Burrs and Bounce Houses
- Laura Boyle
- Jan 5, 2023
- 3 min read
"You're like a chestnut," I told my partner.
"What?"
"You're like a chestnut, you have these prickly burrs of rough edges and big boundary walls and 'how dare they think they can get close' and if they make it through the briar bramble it's a very thin skin and a succulent, good heart."
"Honey, are you eating human flesh again?" he glowered at me and we descended into a pile of giggles. But, as unoriginal a metaphor as it is (I know Jo in Little Women is called a prickly chestnut at least once, for many of the same reasons), some of our loveliest and most loved humans do have walls on walls of avoidant or anxious attachment, rigid boundaries, strict independence when interdependence would build intimacy, and a tendency to pretend they are hedgehogs, rather than human chestnuts. (You may recall a post where this author says some of these things about herself.)

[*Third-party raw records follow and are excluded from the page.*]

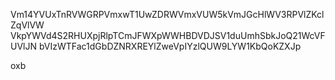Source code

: Vm14YVUxTnRVWGRPVmxwT1UwZDRWVmxVUW5kVmJGcHlWV3RPVlZKclZqVlVW
VkpYWVd4S2RHUXpjRlpTCmJFWXpWWHBDVDJSV1duUmhSbkJoQ21WcVFUVlJN
bVIzWTFac1dGbDZNRXREYlZweVpIYzlQUW9LYW1KbQoKZXJp

oxb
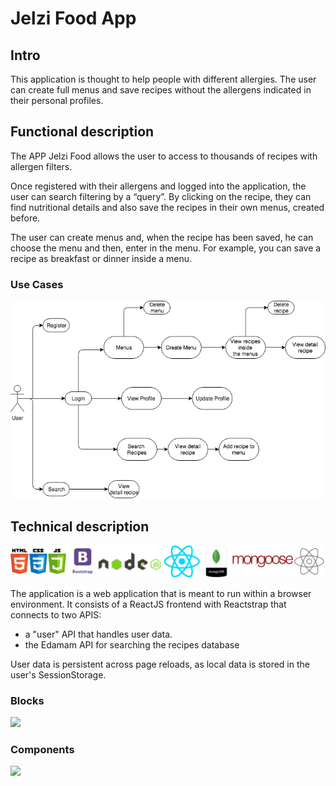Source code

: # Jelzi Food App

## Intro

This application is thought to help people with different allergies. The user can create full menus and save recipes without the allergens indicated in their personal profiles.

## Functional description

The APP Jelzi Food allows the user to access to thousands of recipes with allergen filters.

Once registered with their allergens and logged into the application, the user can search filtering by a “query”. By clicking on the recipe, they can find nutritional details and also save the recipes in their own menus, created before.

The user can create menus and, when the recipe has been saved, he can choose the menu and then, enter in the menu. For example, you can save a recipe as breakfast or dinner inside a menu.

### Use Cases

![](images/jelzi-food-uses-cases.png)

<!-- ### Activities (flows)

- login

![](images/spotify-app_login-activity-diagram-(flow-diagram).png) -->

<!-- ### [Views (design)](design) -->

## Technical description

![](images/slidesLogos.png)

The application is a web application that is meant to run within a browser environment. It consists of a ReactJS frontend with Reactstrap that connects to two APIS:

- a "user" API that handles user data.
- the Edamam API for searching the recipes database

User data is persistent across page reloads, as local data is stored in the user's SessionStorage.

### Blocks

![](images/jelzi-food-app_blocks-diagram.png)

### Components

![](images/jelzy-food_components-diagram.png)

<!-- ### Sequences

- search

![](images/rainy-saturday_search-sequence-diagram.png) -->

<!-- ### Classes

- React App/Register components

![](images/rainy-saturday_classes-main.png)

- React search components

![](images/rainy-saturday_classes-search.png) -->

<!-- ### Data model

![](images/spotify-app_data-model-diagram.png)  -->
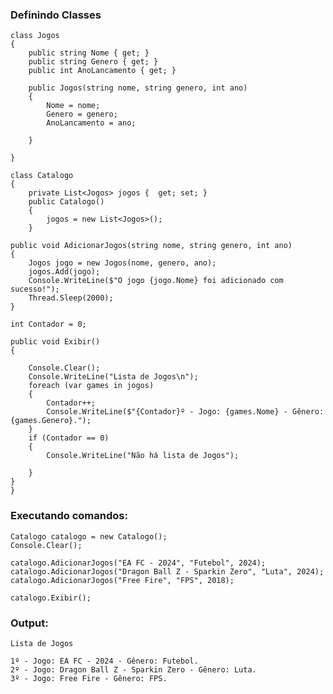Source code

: ### Definindo Classes


    class Jogos
    {
        public string Nome { get; }
        public string Genero { get; }
        public int AnoLancamento { get; }
    
        public Jogos(string nome, string genero, int ano)
        {
            Nome = nome;
            Genero = genero;
            AnoLancamento = ano;
    
        }
    
    }
    
    class Catalogo
    {
        private List<Jogos> jogos {  get; set; }
        public Catalogo()
        {
            jogos = new List<Jogos>();
        }

    public void AdicionarJogos(string nome, string genero, int ano)
    {
        Jogos jogo = new Jogos(nome, genero, ano);
        jogos.Add(jogo);
        Console.WriteLine($"O jogo {jogo.Nome} foi adicionado com sucesso!");
        Thread.Sleep(2000);
    }

    int Contador = 0;

    public void Exibir()
    {

        Console.Clear();
        Console.WriteLine("Lista de Jogos\n");
        foreach (var games in jogos)
        {
            Contador++;
            Console.WriteLine($"{Contador}º - Jogo: {games.Nome} - Gênero: {games.Genero}.");
        }
        if (Contador == 0)
        {
            Console.WriteLine("Não há lista de Jogos");
        
        }
    }
    }

### Executando comandos:


    Catalogo catalogo = new Catalogo();
    Console.Clear();
    
    catalogo.AdicionarJogos("EA FC - 2024", "Futebol", 2024);
    catalogo.AdicionarJogos("Dragon Ball Z - Sparkin Zero", "Luta", 2024);
    catalogo.AdicionarJogos("Free Fire", "FPS", 2018);
    
    catalogo.Exibir();

### Output:

    Lista de Jogos
    
    1º - Jogo: EA FC - 2024 - Gênero: Futebol.
    2º - Jogo: Dragon Ball Z - Sparkin Zero - Gênero: Luta.
    3º - Jogo: Free Fire - Gênero: FPS.



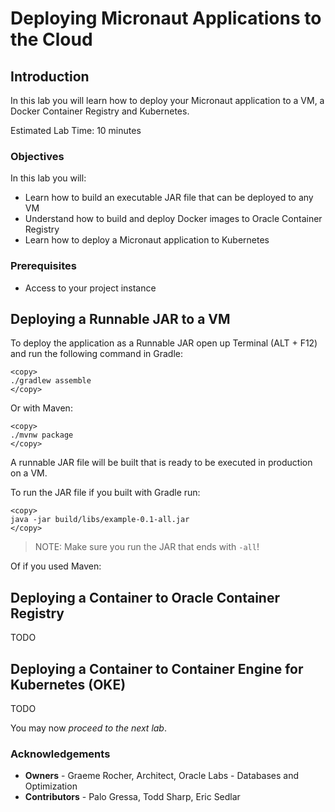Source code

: # Deploying Micronaut Applications to the Cloud

## Introduction
In this lab you will learn how to deploy your Micronaut application to a VM, a Docker Container Registry and Kubernetes.

Estimated Lab Time: 10 minutes

### Objectives

In this lab you will:
* Learn how to build an executable JAR file that can be deployed to any VM
* Understand how to build and deploy Docker images to Oracle Container Registry
* Learn how to deploy a Micronaut application to Kubernetes

### Prerequisites

- Access to your project instance

## Deploying a Runnable JAR to a VM

To deploy the application as a Runnable JAR open up Terminal (ALT + F12) and run the following command in Gradle:

	<copy>
	./gradlew assemble
	</copy>

Or with Maven:

	<copy>
	./mvnw package
	</copy>

A runnable JAR file will be built that is ready to be executed in production on a VM. 

To run the JAR file if you built with Gradle run:

	<copy>
	java -jar build/libs/example-0.1-all.jar
	</copy>

> NOTE: Make sure you run the JAR that ends with `-all`!

Of if you used Maven:

<copy>

</copy>

## Deploying a Container to Oracle Container Registry

TODO 

## Deploying a Container to Container Engine for Kubernetes (OKE)

TODO 

You may now *proceed to the next lab*.

### Acknowledgements
- **Owners** - Graeme Rocher, Architect, Oracle Labs - Databases and Optimization
- **Contributors** - Palo Gressa, Todd Sharp, Eric Sedlar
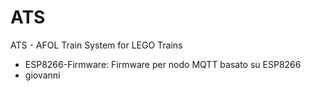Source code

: # ATS
ATS - AFOL Train System for LEGO Trains

- ESP8266-Firmware: Firmware per nodo MQTT basato su ESP8266
- giovanni
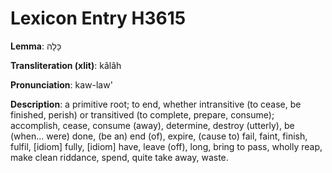 # Lexicon Entry H3615

**Lemma**: כָּלָה

**Transliteration (xlit)**: kâlâh

**Pronunciation**: kaw-law'

**Description**:
a primitive root; to end, whether intransitive (to cease, be finished, perish) or transitived (to complete, prepare, consume); accomplish, cease, consume (away), determine, destroy (utterly), be (when... were) done, (be an) end (of), expire, (cause to) fail, faint, finish, fulfil, [idiom] fully, [idiom] have, leave (off), long, bring to pass, wholly reap, make clean riddance, spend, quite take away, waste.
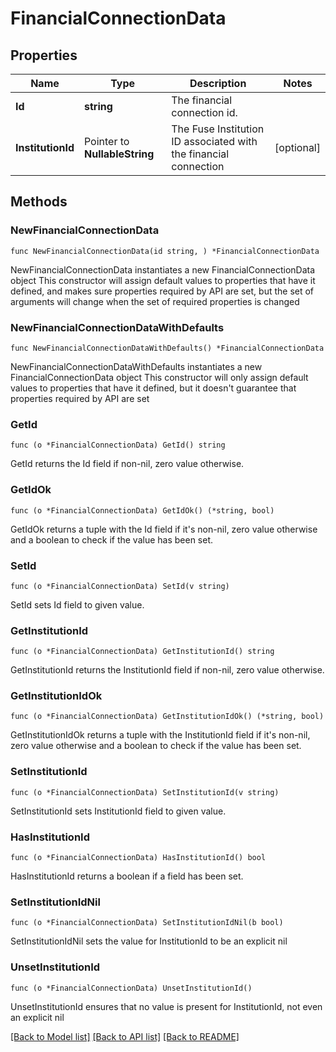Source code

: # FinancialConnectionData

## Properties

Name | Type | Description | Notes
------------ | ------------- | ------------- | -------------
**Id** | **string** | The financial connection id. | 
**InstitutionId** | Pointer to **NullableString** | The Fuse Institution ID associated with the financial connection | [optional] 

## Methods

### NewFinancialConnectionData

`func NewFinancialConnectionData(id string, ) *FinancialConnectionData`

NewFinancialConnectionData instantiates a new FinancialConnectionData object
This constructor will assign default values to properties that have it defined,
and makes sure properties required by API are set, but the set of arguments
will change when the set of required properties is changed

### NewFinancialConnectionDataWithDefaults

`func NewFinancialConnectionDataWithDefaults() *FinancialConnectionData`

NewFinancialConnectionDataWithDefaults instantiates a new FinancialConnectionData object
This constructor will only assign default values to properties that have it defined,
but it doesn't guarantee that properties required by API are set

### GetId

`func (o *FinancialConnectionData) GetId() string`

GetId returns the Id field if non-nil, zero value otherwise.

### GetIdOk

`func (o *FinancialConnectionData) GetIdOk() (*string, bool)`

GetIdOk returns a tuple with the Id field if it's non-nil, zero value otherwise
and a boolean to check if the value has been set.

### SetId

`func (o *FinancialConnectionData) SetId(v string)`

SetId sets Id field to given value.


### GetInstitutionId

`func (o *FinancialConnectionData) GetInstitutionId() string`

GetInstitutionId returns the InstitutionId field if non-nil, zero value otherwise.

### GetInstitutionIdOk

`func (o *FinancialConnectionData) GetInstitutionIdOk() (*string, bool)`

GetInstitutionIdOk returns a tuple with the InstitutionId field if it's non-nil, zero value otherwise
and a boolean to check if the value has been set.

### SetInstitutionId

`func (o *FinancialConnectionData) SetInstitutionId(v string)`

SetInstitutionId sets InstitutionId field to given value.

### HasInstitutionId

`func (o *FinancialConnectionData) HasInstitutionId() bool`

HasInstitutionId returns a boolean if a field has been set.

### SetInstitutionIdNil

`func (o *FinancialConnectionData) SetInstitutionIdNil(b bool)`

 SetInstitutionIdNil sets the value for InstitutionId to be an explicit nil

### UnsetInstitutionId
`func (o *FinancialConnectionData) UnsetInstitutionId()`

UnsetInstitutionId ensures that no value is present for InstitutionId, not even an explicit nil

[[Back to Model list]](../README.md#documentation-for-models) [[Back to API list]](../README.md#documentation-for-api-endpoints) [[Back to README]](../README.md)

This metaphor is pretty easily solved in nature - a chestnut ripens and the burr comes off, and then the skin is thinner and a more reasonable "boundary set" is in place to protect the nut itself. In real life it's a little more complicated, but we all work on it, relationship by relationship, hedgehog by hedgehog.
But not all failures in boundary-keeping or in where and how boundaries are in relationships are in placing too many. What about the many times where we set a boundary in words, but don't follow through on the consequences? Where there is no burr at all protecting us and we're getting knocked around? Or where we're trying so hard to let people in that we're acting like they're part of "us"? These are also boundary mis-steps we might make in interpersonal relationships.
The one where we let everything and everyone (all behaviors) through our boundaries is called having porous boundaries and while it can take many forms, I metaphorically like to think of it as building my boundary too big around myself, like a bounce house. I make too much "me" or "my problem" or "part of myself" for worrying purposes, including letting whole other people inside there to worry about - codependent relationships. (This is a slightly more extreme version of the metaphor than the chestnut - a bounce house does not exist in nature, and it solves itself only through exhausted collapse when there is no more air blowing into it.) At some point, we need to make the size of situation we're concerned with sustainable, or we collapse around the playing people inside. Encompassing LOTS doesn't make us "better at" boundaries - it makes us bigger at them, people pleasing, or less certain where we end and others begin, which is really what purpose our boundaries should be helping us determine.

Codependency and people-pleasing hurt the person doing the people pleasing because of the energy output, but also the person theoretically being pleased because they don't get to have an authentic relationship with you. It creates dependency in them and hurts their possibility of being a full and strong participant in relationship with you.
So, just as much as we try not to be closed off chestnuts locking our interiority away from our partners, we should try not to be bounce-houses taking all of theirs within ours.